Tommy and his friends went out to the Belmont Lounge in NYC last night. The establishment tacked on a 20% gratuity, out of policy, making the bill $174. When they left, they only paid $170, to make a point. The manager and bouncer and waitress called them back from the street afterwards to get them to cough up the extra dough. Tommy ain’t so sunshine about the whole affair.

    “Dear Consumerist,

    Earlier tonight, two friends and I went to the Belmont Lounge (New York, 15th between Irving and Park) for dinner and drinks. When we received the bill and there was a 20% gratuity, which, we were told after inquiring, was the policy for checks north of $100 (not on the menu). I assumed gratuity was always discretionary. Even when it’s a party of six or more (their only stated gratuity policy), I’ve heard of people crossing out the printed amount to adjust for the quality of service. Isn’t that the point of a tip and a service-driven business?

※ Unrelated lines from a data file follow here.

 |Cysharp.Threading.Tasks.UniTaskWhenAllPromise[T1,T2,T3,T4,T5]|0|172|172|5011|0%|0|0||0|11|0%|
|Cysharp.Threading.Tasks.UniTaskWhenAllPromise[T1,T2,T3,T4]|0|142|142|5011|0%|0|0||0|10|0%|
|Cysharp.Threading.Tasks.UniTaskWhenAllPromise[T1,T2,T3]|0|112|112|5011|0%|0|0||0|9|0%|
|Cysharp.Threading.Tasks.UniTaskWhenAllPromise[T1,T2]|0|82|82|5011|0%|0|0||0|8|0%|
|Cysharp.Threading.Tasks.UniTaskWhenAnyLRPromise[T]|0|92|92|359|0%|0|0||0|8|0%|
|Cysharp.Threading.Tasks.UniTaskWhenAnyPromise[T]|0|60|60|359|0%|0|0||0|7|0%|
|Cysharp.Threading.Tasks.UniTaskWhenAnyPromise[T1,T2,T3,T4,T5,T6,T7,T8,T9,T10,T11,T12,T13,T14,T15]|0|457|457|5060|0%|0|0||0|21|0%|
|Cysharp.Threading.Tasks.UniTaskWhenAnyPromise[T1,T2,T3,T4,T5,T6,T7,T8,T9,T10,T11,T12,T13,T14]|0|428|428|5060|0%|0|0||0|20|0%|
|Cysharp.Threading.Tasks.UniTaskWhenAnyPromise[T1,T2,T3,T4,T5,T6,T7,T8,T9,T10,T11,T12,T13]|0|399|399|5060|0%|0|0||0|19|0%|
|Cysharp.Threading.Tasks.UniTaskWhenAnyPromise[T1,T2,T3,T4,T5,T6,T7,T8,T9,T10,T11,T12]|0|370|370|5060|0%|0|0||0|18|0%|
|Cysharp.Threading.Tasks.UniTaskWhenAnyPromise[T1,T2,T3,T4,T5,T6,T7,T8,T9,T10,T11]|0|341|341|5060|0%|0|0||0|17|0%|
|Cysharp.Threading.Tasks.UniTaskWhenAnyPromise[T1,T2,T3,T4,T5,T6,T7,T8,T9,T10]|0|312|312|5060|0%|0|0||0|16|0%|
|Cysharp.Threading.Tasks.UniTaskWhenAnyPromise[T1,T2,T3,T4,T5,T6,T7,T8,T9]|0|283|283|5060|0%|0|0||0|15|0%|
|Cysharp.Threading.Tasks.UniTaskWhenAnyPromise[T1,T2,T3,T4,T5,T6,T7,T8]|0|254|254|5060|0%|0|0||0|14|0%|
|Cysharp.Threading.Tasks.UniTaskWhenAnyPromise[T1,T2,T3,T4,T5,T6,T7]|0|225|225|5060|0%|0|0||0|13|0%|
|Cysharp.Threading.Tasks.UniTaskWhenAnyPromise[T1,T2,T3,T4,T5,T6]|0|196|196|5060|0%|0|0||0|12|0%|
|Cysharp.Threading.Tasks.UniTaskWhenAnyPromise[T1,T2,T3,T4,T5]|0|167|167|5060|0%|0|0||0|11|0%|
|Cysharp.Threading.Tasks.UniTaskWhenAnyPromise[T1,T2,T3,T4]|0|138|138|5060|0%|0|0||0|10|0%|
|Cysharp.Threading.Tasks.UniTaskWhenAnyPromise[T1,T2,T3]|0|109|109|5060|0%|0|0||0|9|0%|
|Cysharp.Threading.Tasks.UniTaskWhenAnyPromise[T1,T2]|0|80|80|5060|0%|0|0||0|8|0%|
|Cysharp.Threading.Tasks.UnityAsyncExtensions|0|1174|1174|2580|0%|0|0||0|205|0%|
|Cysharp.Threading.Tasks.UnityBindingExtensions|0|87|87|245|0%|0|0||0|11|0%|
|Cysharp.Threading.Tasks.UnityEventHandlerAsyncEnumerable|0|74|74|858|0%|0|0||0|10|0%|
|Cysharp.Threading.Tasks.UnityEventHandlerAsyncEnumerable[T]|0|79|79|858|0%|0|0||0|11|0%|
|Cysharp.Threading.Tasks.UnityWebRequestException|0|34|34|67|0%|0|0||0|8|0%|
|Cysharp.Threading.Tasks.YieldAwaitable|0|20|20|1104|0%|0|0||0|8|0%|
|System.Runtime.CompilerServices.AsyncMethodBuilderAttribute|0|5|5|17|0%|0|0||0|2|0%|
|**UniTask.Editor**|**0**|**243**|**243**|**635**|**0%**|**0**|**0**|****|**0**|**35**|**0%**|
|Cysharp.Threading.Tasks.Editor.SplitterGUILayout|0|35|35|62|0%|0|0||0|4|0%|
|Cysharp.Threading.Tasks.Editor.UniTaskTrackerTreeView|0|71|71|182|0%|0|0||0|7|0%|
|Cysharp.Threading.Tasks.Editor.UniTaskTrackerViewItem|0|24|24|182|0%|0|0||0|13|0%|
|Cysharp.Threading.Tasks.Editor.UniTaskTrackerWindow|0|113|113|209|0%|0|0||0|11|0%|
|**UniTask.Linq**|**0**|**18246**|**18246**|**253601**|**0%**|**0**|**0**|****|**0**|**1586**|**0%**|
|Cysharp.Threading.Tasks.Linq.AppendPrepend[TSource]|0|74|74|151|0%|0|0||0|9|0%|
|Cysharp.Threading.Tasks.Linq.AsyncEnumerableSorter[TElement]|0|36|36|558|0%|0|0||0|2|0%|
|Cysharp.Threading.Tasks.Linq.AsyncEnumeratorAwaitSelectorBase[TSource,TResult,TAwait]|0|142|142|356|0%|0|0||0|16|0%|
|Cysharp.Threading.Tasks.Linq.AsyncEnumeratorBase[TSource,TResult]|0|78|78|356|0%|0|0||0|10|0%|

    We discussed it at length at the table, becoming increasingly pissed. The waitress noticed (otherwise, she was totally indifferent) and TIPPED OFF THE BOUNCER. As we left, the bouncer held us at the door and asked if we settled the bill. We said we had and walked out. Once on the street, the waitress, manager and bouncer called us back to tell us that we were short on the bill. The bill plus their 20% was $174. We left $170. To us, we thought we would get our point across, but not really short the waitress. If the policy is management’s, then it’s not her fault. But to be held at the door and be CHASED DOWN by three people for four effing bucks?!

    What’s does the law and prevailing wisdom say about this? I have held back on the egregious, albeit subjective, examples of poor service.”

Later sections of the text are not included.